There is an activation energy because forming the transition state is (usually) energetically unfavorable. It's like trying to roll a ball over a hill. If you don't push it hard enough, it's just going to roll right back down in your direction. The activation energy is the difference in free energy (enthalpy/entropy) between the reactants and the transition state; it is related to the amount of energy required to break required bonds, but I don't think that's necessarily the best way to look at it - although for general chemistry or high school chemistry level, it's sufficient.
Plus - and I can't stress this enough - these energies we speak of represent statistical averages. Heat isn't really something that's absorbed and emitted by single molecules that are reacting. It's a representation of the average amount of kinetic energy in a system. When heat is released from an exothermic reaction, it's because the average potential energy of the molecules in the system after the reaction is less than that of molecules before the reaction, and the difference has been converted into kinetic energy (vibrations, rotations, translations).
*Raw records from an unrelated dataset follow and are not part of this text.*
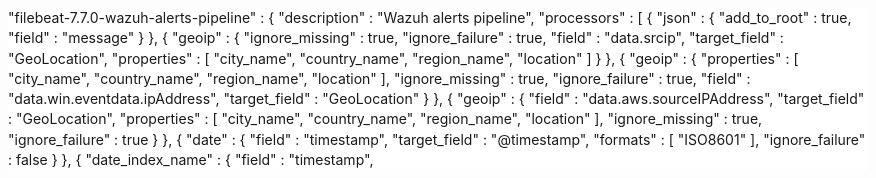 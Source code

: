   "filebeat-7.7.0-wazuh-alerts-pipeline" : {
    "description" : "Wazuh alerts pipeline",
    "processors" : [
      {
        "json" : {
          "add_to_root" : true,
          "field" : "message"
        }
      },
      {
        "geoip" : {
          "ignore_missing" : true,
          "ignore_failure" : true,
          "field" : "data.srcip",
          "target_field" : "GeoLocation",
          "properties" : [
            "city_name",
            "country_name",
            "region_name",
            "location"
          ]
        }
      },
      {
        "geoip" : {
          "properties" : [
            "city_name",
            "country_name",
            "region_name",
            "location"
          ],
          "ignore_missing" : true,
          "ignore_failure" : true,
          "field" : "data.win.eventdata.ipAddress",
          "target_field" : "GeoLocation"
        }
      },
      {
        "geoip" : {
          "field" : "data.aws.sourceIPAddress",
          "target_field" : "GeoLocation",
          "properties" : [
            "city_name",
            "country_name",
            "region_name",
            "location"
          ],
          "ignore_missing" : true,
          "ignore_failure" : true
        }
      },
      {
        "date" : {
          "field" : "timestamp",
          "target_field" : "@timestamp",
          "formats" : [
            "ISO8601"
          ],
          "ignore_failure" : false
        }
      },
      {
        "date_index_name" : {
          "field" : "timestamp",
It's not because each reacted molecule gives out a little squirt of "heat". In other words, energy is more a state of the system than a true "reactant" or "product". At least, that's the way I like to view it.
As for the decomposition reaction, shouldn't there still be an activation energy since I have to break those intramolecular bonds?
Yes, there usually is. Sometimes it's so small that it takes almost nothing to overcome (as in shock sensitive explosives like nitrogen triiodide or fulminated mercury), and in these cases the "transition state" is difficult to precisely define. Also, I'll remind you that activation energy is NOT just enthalpy. It's entropy as well. A lot of times a good portion of the energy required to make a reaction go is not just a matter of breaking and forming bonds. It's the entropic change required for arranging a very specific structural transition state form. If the transition state of a decomposition requires entropically unfavorable rearrangement of solvent molecules, for example, this could contribute to a reasonably large activation energy even if the amount of energy required to break bonds and interactions is relatively small. At least in principle; can't think of a good example off the top of my head.
Just keep in mind that EVERY chemical will decompose if enough heat energy is put into the system.